Participando da pesquisa elaborada pelo Núcleo de Estudos e Pesquisas sobre a Mulher (NEPeM) da Universidade de Brasília sobre a Delegacia Especializada da Mulher do Distrito Federal (em coordenação conjunta com Lourdes Bandeira), permito-me dar a minha visão, apontando a presença de fortes ambigüidades no diálogo entre agentes de polícia e as mulheres que denunciam. Oscilam não só muitas mulheres (denunciando e retirando as denúncias) como agentes de polícia diante do dilema : a denúncia do crime e a prisão dos homens ou a busca de formas de mediação entre agressores e vítimas, já que além de agressores e vítimas, os dois participam de uma relação social e afetiva, onde os dois continuam comprometidos e constrangidos, ou mais do que isso, subjetivamente compromissados.

Talvez seja este o núcleo dos desafios das políticas públicas sobre a violência contra a mulher e, diria, sobre toda a violência interpessoal.

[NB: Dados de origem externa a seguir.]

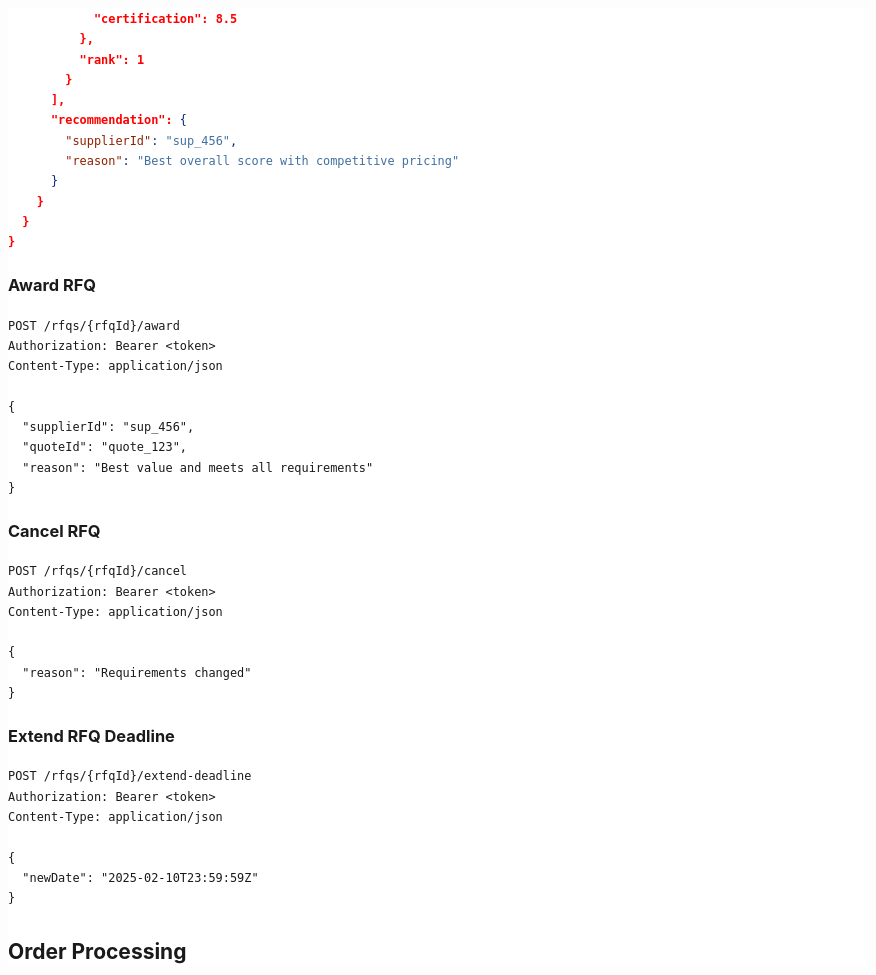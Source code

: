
 ```json
            "certification": 8.5
          },
          "rank": 1
        }
      ],
      "recommendation": {
        "supplierId": "sup_456",
        "reason": "Best overall score with competitive pricing"
      }
    }
  }
}
```

### Award RFQ

```http
POST /rfqs/{rfqId}/award
Authorization: Bearer <token>
Content-Type: application/json

{
  "supplierId": "sup_456",
  "quoteId": "quote_123",
  "reason": "Best value and meets all requirements"
}
```

### Cancel RFQ

```http
POST /rfqs/{rfqId}/cancel
Authorization: Bearer <token>
Content-Type: application/json

{
  "reason": "Requirements changed"
}
```

### Extend RFQ Deadline

```http
POST /rfqs/{rfqId}/extend-deadline
Authorization: Bearer <token>
Content-Type: application/json

{
  "newDate": "2025-02-10T23:59:59Z"
}
```

## Order Processing
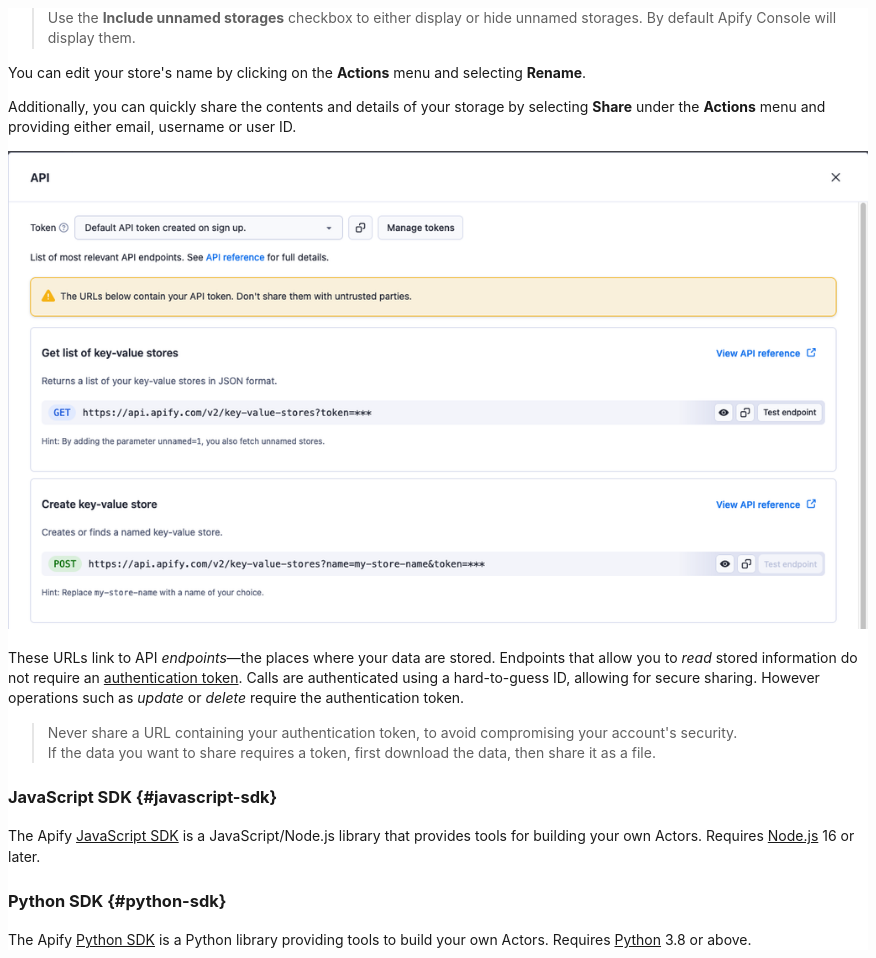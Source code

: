 > Use the **Include unnamed storages** checkbox to either display or hide unnamed storages. By default Apify Console will display them.

You can edit your store's name by clicking on the **Actions** menu and selecting **Rename**.

Additionally, you can quickly share the contents and details of your storage by selecting **Share** under the **Actions** menu and providing either email, username or user ID.

![Storage API](./images/overview-api.png)

These URLs link to API *endpoints*—the places where your data are stored. Endpoints that allow you to _read_ stored information do not require an [authentication token](/api/v2#/introduction/authentication). Calls are authenticated using a hard-to-guess ID, allowing for secure sharing. However operations such as _update_ or _delete_ require the authentication token.

> Never share a URL containing your authentication token, to avoid compromising your account's security. <br/>
> If the data you want to share requires a token, first download the data, then share it as a file.

### JavaScript SDK {#javascript-sdk}

The Apify [JavaScript SDK](https://github.com/apify/apify-sdk-js) is a JavaScript/Node.js library that provides tools for building your own Actors. Requires [Node.js](https://nodejs.org/en/) 16 or later.

### Python SDK {#python-sdk}

The Apify [Python SDK](https://github.com/apify/apify-sdk-python) is a Python library providing tools to build your own Actors. Requires [Python](https://www.python.org/downloads/release/python-380/) 3.8 or above.
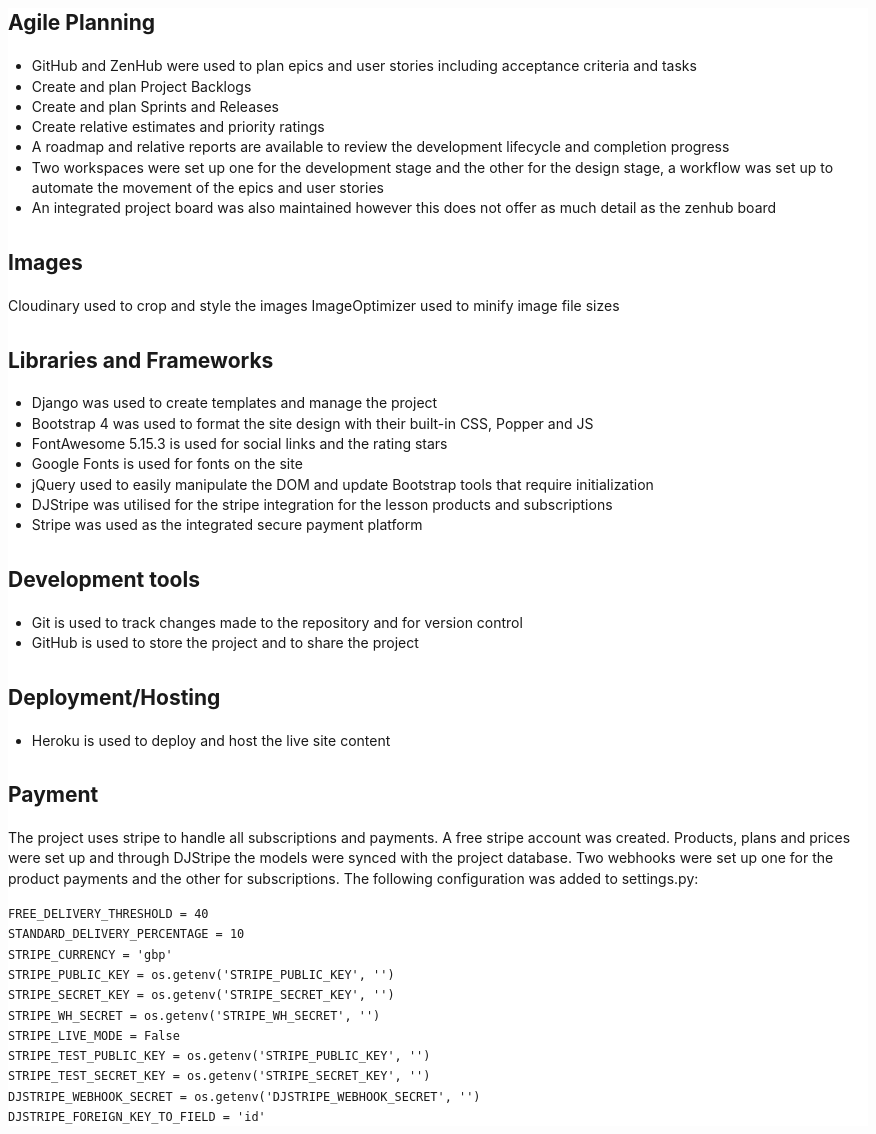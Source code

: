 ## Agile Planning

* GitHub and ZenHub were used to plan epics and user stories including acceptance criteria and tasks
* Create and plan Project Backlogs
* Create and plan Sprints and Releases
* Create relative estimates and priority ratings
* A roadmap and relative reports are available to review the development lifecycle and completion progress
* Two workspaces were set up one for the development stage and the other for the design stage, a workflow was set up to automate the movement of the epics and user stories
* An integrated project board was also maintained however this does not offer as much detail as the zenhub board

## Images
Cloudinary used to crop and style the images
ImageOptimizer used to minify image file sizes


## Libraries and Frameworks
* Django was used to create templates and manage the project
* Bootstrap 4 was used to format the site design with their built-in CSS, Popper and JS
* FontAwesome 5.15.3 is used for social links and the rating stars
* Google Fonts is used for fonts on the site
* jQuery used to easily manipulate the DOM and update Bootstrap tools that require initialization
* DJStripe was utilised for the stripe integration for the lesson products and subscriptions
* Stripe was used as the integrated secure payment platform

## Development tools
* Git is used to track changes made to the repository and for version control
* GitHub is used to store the project and to share the project

## Deployment/Hosting
* Heroku is used to deploy and host the live site content


## Payment

The project uses stripe to handle all subscriptions and payments. A free stripe account was created. Products, plans and prices were set up and through DJStripe the models were synced with the project database. Two webhooks were set up one for the product payments and the other for subscriptions. The following configuration was added to settings.py:

    FREE_DELIVERY_THRESHOLD = 40
    STANDARD_DELIVERY_PERCENTAGE = 10
    STRIPE_CURRENCY = 'gbp'
    STRIPE_PUBLIC_KEY = os.getenv('STRIPE_PUBLIC_KEY', '')
    STRIPE_SECRET_KEY = os.getenv('STRIPE_SECRET_KEY', '')
    STRIPE_WH_SECRET = os.getenv('STRIPE_WH_SECRET', '')
    STRIPE_LIVE_MODE = False
    STRIPE_TEST_PUBLIC_KEY = os.getenv('STRIPE_PUBLIC_KEY', '')
    STRIPE_TEST_SECRET_KEY = os.getenv('STRIPE_SECRET_KEY', '')
    DJSTRIPE_WEBHOOK_SECRET = os.getenv('DJSTRIPE_WEBHOOK_SECRET', '')
    DJSTRIPE_FOREIGN_KEY_TO_FIELD = 'id'
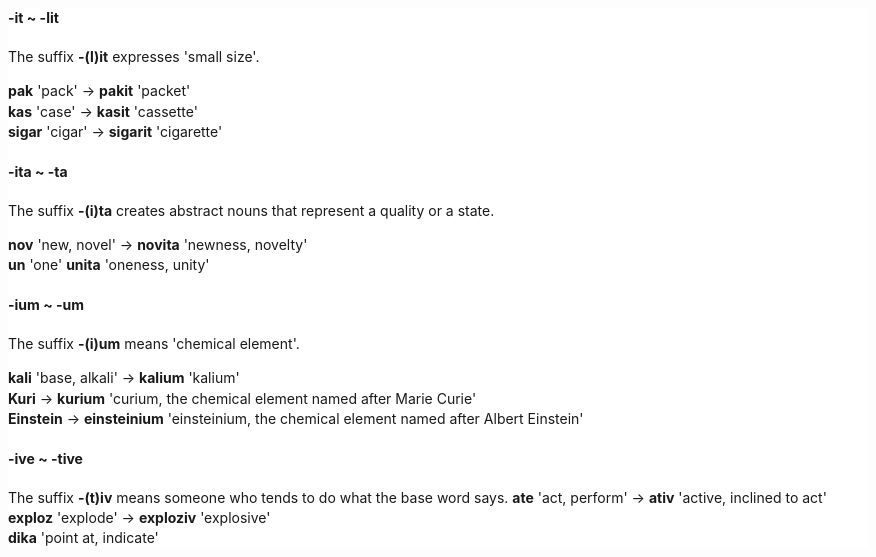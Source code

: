 #### -it ~ -lit

The suffix
**-(l)it**
expresses 'small size'.

**pak**
'pack'
→ **pakit**
'packet'  
**kas**
'case'
→ **kasit**
'cassette'  
**sigar**
'cigar'
→ **sigarit**
'cigarette'

#### -ita ~ -ta

The suffix
**-(i)ta**
creates abstract nouns that represent a quality or a state.

**nov**
'new, novel'
→ **novita**
'newness, novelty'  
**un**
'one'
**unita**
'oneness, unity'

#### -ium ~ **-um**

The suffix
**-(i)um**
means 'chemical element'.

**kali**
'base, alkali'
→ **kalium**
'kalium'  
**Kuri**
→ **kurium**
'curium, the chemical element named after Marie Curie'  
**Einstein**
→ **einsteinium**
'einsteinium, the chemical element named after Albert Einstein'

#### -ive ~ -tive

The suffix
**-(t)iv**
means someone who tends to do what the base word says.
**ate**
'act, perform'
→ **ativ**
'active, inclined to act'  
**exploz**
'explode'
→ **exploziv**
'explosive'  
**dika**
'point at, indicate'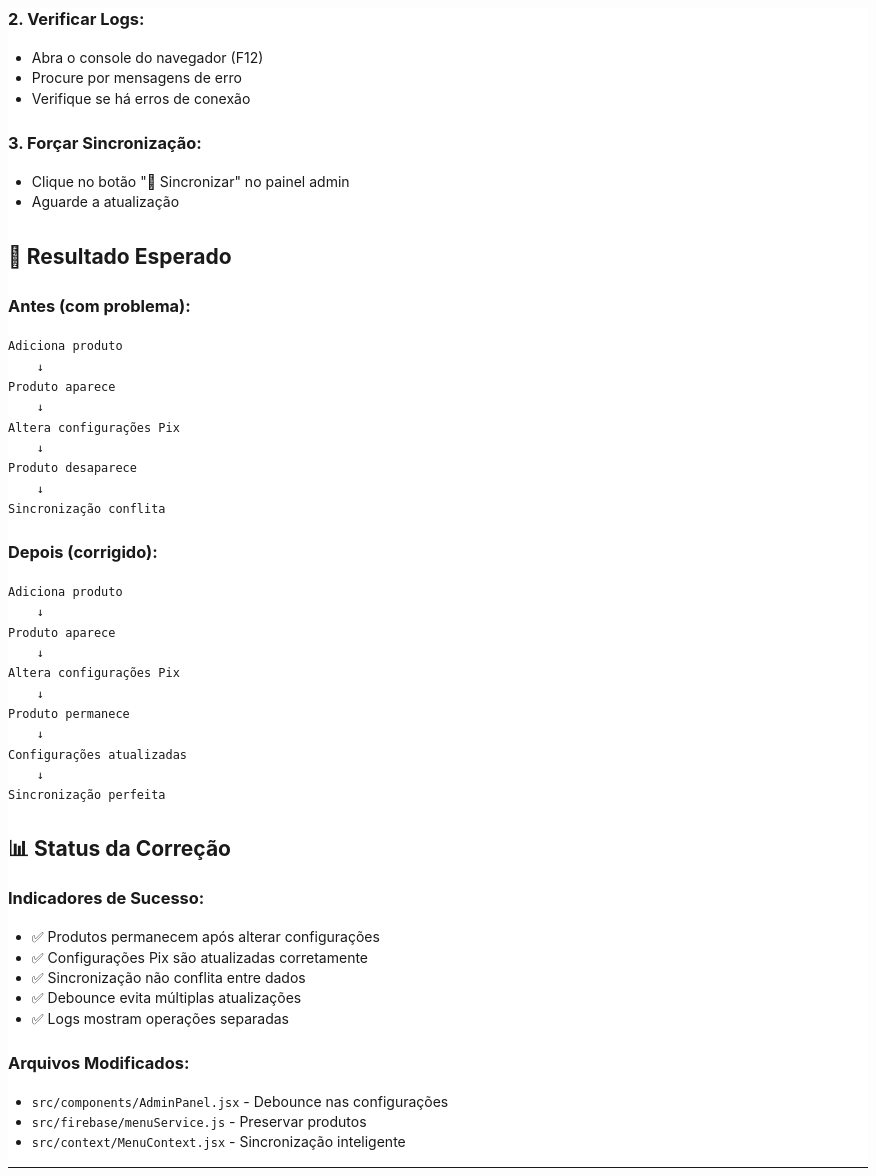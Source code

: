 ### **2. Verificar Logs:**
- Abra o console do navegador (F12)
- Procure por mensagens de erro
- Verifique se há erros de conexão

### **3. Forçar Sincronização:**
- Clique no botão "🔄 Sincronizar" no painel admin
- Aguarde a atualização

## 🎯 Resultado Esperado

### **Antes (com problema):**
```
Adiciona produto
    ↓
Produto aparece
    ↓
Altera configurações Pix
    ↓
Produto desaparece
    ↓
Sincronização conflita
```

### **Depois (corrigido):**
```
Adiciona produto
    ↓
Produto aparece
    ↓
Altera configurações Pix
    ↓
Produto permanece
    ↓
Configurações atualizadas
    ↓
Sincronização perfeita
```

## 📊 Status da Correção

### **Indicadores de Sucesso:**
- ✅ Produtos permanecem após alterar configurações
- ✅ Configurações Pix são atualizadas corretamente
- ✅ Sincronização não conflita entre dados
- ✅ Debounce evita múltiplas atualizações
- ✅ Logs mostram operações separadas

### **Arquivos Modificados:**
- `src/components/AdminPanel.jsx` - Debounce nas configurações
- `src/firebase/menuService.js` - Preservar produtos
- `src/context/MenuContext.jsx` - Sincronização inteligente

---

Sem perder a idéia central da justiça de que um ato violento definido como crime supõe a culpabilização do agressor e não da vítima, há que se abordar a questão da contextualidade diferencial da violência interpessoal, pois agressores e vítimas participam, de alguma maneira dos mesmos constrangimentos e restrições e compromissos, envolvidos por forte carga emocional e que ultrapassa a relação entre dois, abarcando e sendo abarcados por efeitos em toda a rede familiar e interpessoal. Assim, a busca do término da violência conjugal não aponta apenas para a criminalização e a punição. Exige mais. Não pode também se transformar apenas em “mediação entre agressores e vítimas” que não reconheça a diferença de poder entre eles. Aliás, sou radicalmente contrária à idéia de substituir criminalização por “mediação”. Esta é uma conseqüência perversa da “equivocada percepção acadêmica” de uma visão dicotômica sobre violência conjugal contra a mulher : a “relação entre agressor e vítima” versus a “co-responsabilidade dos parceiros”.

O desafio das políticas públicas é combinar a idéia de criminalização com as de mediação, reparação e reabilitação. As punições podem ser pensadas como penas alternativas, desde que haja uma reflexão prévia institucional, que se leve em conta a gravidade e o seu contexto, mas jamais podem ser feitas sem terem acrescidas a idéia de reparação social e pública do agressor diante de sua mulher e do contexto familiar e comunitário e ações para a reabilitação. Terapias devem ser oferecidas e obrigatórias para grupos de homens agressores, e terapias devem ser oferecidas para as mulheres vítimas de violência e para os filhos de casais em situação de violência. Serviços podem ser desenhados levando em conta as condições precárias dos recursos do Estado, mas o mínimo para todos deve ser oferecido. Mais difícil que não oferecer reabilitação, é o Estado arcar com os altos custos sociais do crescimento da violência no Brasil, onde , sem dúvida, os valores sociais e culturais da “honra masculina”, do “poder e da coragem masculina” estão perversamente combinados e fazem vicejar a violência familiar , a violência interpessoal e a violência generalizada das ruas, de homens contra homens e contra mulheres.